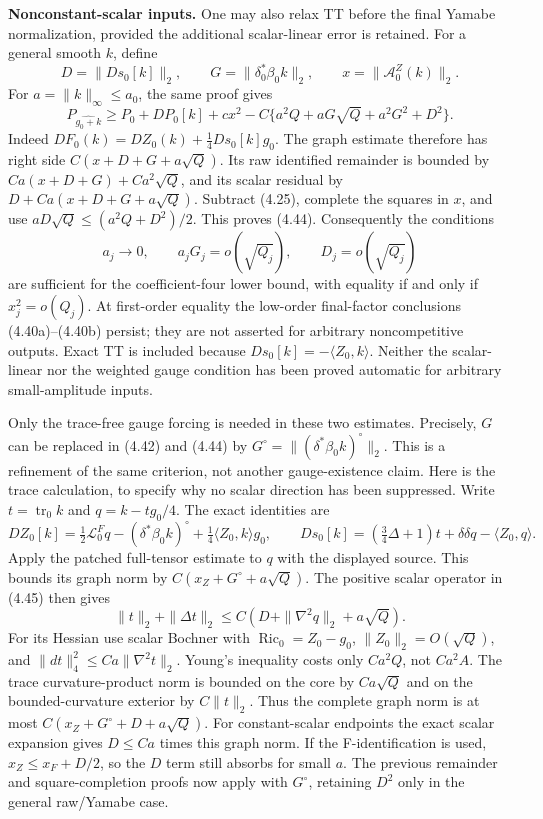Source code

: \documentclass[
  10pt,
]{article}
\begin{document}
\textbf{Nonconstant-scalar inputs.} One may also relax TT before the
final Yamabe normalization, provided the additional scalar-linear error
is retained. For a general smooth \(k\), define \[
 D=\|Ds_0[k]\|_2,\qquad
 G=\|\delta_0^*\beta_0k\|_2,\qquad
 x=\|\mathcal A_0^Z(k)\|_2.
\] For \(a=\|k\|_\infty\le a_0\), the same proof gives \[
 \boxed{P_{\widehat{g_0+k}}\ge P_0+DP_0[k]+c x^2
       -C\{a^2Q+aG\sqrt Q+a^2G^2+D^2\}.} \tag{4.44}
\] Indeed \(DF_0(k)=DZ_0(k)+\frac14Ds_0[k]g_0\). The graph estimate
therefore has right side \(C(x+D+G+a\sqrt Q)\). Its raw identified
remainder is bounded by \(Ca(x+D+G)+Ca^2\sqrt Q\), and its scalar
residual by \(D+Ca(x+D+G+a\sqrt Q)\). Subtract (4.25), complete the
squares in \(x\), and use \(aD\sqrt Q\le(a^2Q+D^2)/2\). This proves
(4.44). Consequently the conditions \[
 a_j\to0,\qquad a_jG_j=o(\sqrt{Q_j}),\qquad
 D_j=o(\sqrt{Q_j})
\] are sufficient for the coefficient-four lower bound, with equality if
and only if \(x_j^2=o(Q_j)\). At first-order equality the low-order
final-factor conclusions (4.40a)--(4.40b) persist; they are not asserted
for arbitrary noncompetitive outputs. Exact TT is included because
\(Ds_0[k]=-\langle Z_0,k\rangle\). Neither the scalar-linear nor the
weighted gauge condition has been proved automatic for arbitrary
small-amplitude inputs.

Only the trace-free gauge forcing is needed in these two estimates.
Precisely, \(G\) can be replaced in (4.42) and (4.44) by
\(G^\circ=\|(\delta^*\beta_0k)^\circ\|_2\). This is a refinement of the
same criterion, not another gauge-existence claim. Here is the trace
calculation, to specify why no scalar direction has been suppressed.
Write \(t=\operatorname{tr}_0k\) and \(q=k-tg_0/4\). The exact
identities are \[
 DZ_0[k]=\tfrac12\mathcal L_0^Fq-(\delta^*\beta_0k)^\circ
                     +\tfrac14\langle Z_0,k\rangle g_0,
 \qquad
 Ds_0[k]=(\tfrac34\Delta+1)t+\delta\delta q-\langle Z_0,q\rangle.
 \tag{4.45}
\] Apply the patched full-tensor estimate to \(q\) with the displayed
source. This bounds its graph norm by \(C(x_Z+G^\circ+a\sqrt Q)\). The
positive scalar operator in (4.45) then gives \[
 \|t\|_2+\|\Delta t\|_2
       \le C(D+\|\nabla^2q\|_2+a\sqrt Q).
\] For its Hessian use scalar Bochner with
\(\operatorname{Ric}_0=Z_0-g_0\), \(\|Z_0\|_2=O(\sqrt Q)\), and
\(\|dt\|_4^2\le Ca\|\nabla^2t\|_2\). Young's inequality costs only
\(Ca^2Q\), not \(Ca^2A\). The trace curvature-product norm is bounded on
the core by \(Ca\sqrt Q\) and on the bounded-curvature exterior by
\(C\|t\|_2\). Thus the complete graph norm is at most
\(C(x_Z+G^\circ+D+a\sqrt Q)\). For constant-scalar endpoints the exact
scalar expansion gives \(D\le Ca\) times this graph norm. If the
F-identification is used, \(x_Z\le x_F+D/2\), so the \(D\) term still
absorbs for small \(a\). The previous remainder and square-completion
proofs now apply with \(G^\circ\), retaining \(D^2\) only in the general
raw/Yamabe case.
\end{document}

________

Could you set down, exactly as written, the lines above between the one holding "The graph estimate" and the one holding "scalar Bochner with", inclusive, and nothing more?

SOLUTION TO THE EXERCISE>
\] Indeed \(DF_0(k)=DZ_0(k)+\frac14Ds_0[k]g_0\). The graph estimate
therefore has right side \(C(x+D+G+a\sqrt Q)\). Its raw identified
remainder is bounded by \(Ca(x+D+G)+Ca^2\sqrt Q\), and its scalar
residual by \(D+Ca(x+D+G+a\sqrt Q)\). Subtract (4.25), complete the
squares in \(x\), and use \(aD\sqrt Q\le(a^2Q+D^2)/2\). This proves
(4.44). Consequently the conditions \[
 a_j\to0,\qquad a_jG_j=o(\sqrt{Q_j}),\qquad
 D_j=o(\sqrt{Q_j})
\] are sufficient for the coefficient-four lower bound, with equality if
and only if \(x_j^2=o(Q_j)\). At first-order equality the low-order
final-factor conclusions (4.40a)--(4.40b) persist; they are not asserted
for arbitrary noncompetitive outputs. Exact TT is included because
\(Ds_0[k]=-\langle Z_0,k\rangle\). Neither the scalar-linear nor the
weighted gauge condition has been proved automatic for arbitrary
small-amplitude inputs.

Only the trace-free gauge forcing is needed in these two estimates.
Precisely, \(G\) can be replaced in (4.42) and (4.44) by
\(G^\circ=\|(\delta^*\beta_0k)^\circ\|_2\). This is a refinement of the
same criterion, not another gauge-existence claim. Here is the trace
calculation, to specify why no scalar direction has been suppressed.
Write \(t=\operatorname{tr}_0k\) and \(q=k-tg_0/4\). The exact
identities are \[
 DZ_0[k]=\tfrac12\mathcal L_0^Fq-(\delta^*\beta_0k)^\circ
                     +\tfrac14\langle Z_0,k\rangle g_0,
 \qquad
 Ds_0[k]=(\tfrac34\Delta+1)t+\delta\delta q-\langle Z_0,q\rangle.
 \tag{4.45}
\] Apply the patched full-tensor estimate to \(q\) with the displayed
source. This bounds its graph norm by \(C(x_Z+G^\circ+a\sqrt Q)\). The
positive scalar operator in (4.45) then gives \[
 \|t\|_2+\|\Delta t\|_2
       \le C(D+\|\nabla^2q\|_2+a\sqrt Q).
\] For its Hessian use scalar Bochner with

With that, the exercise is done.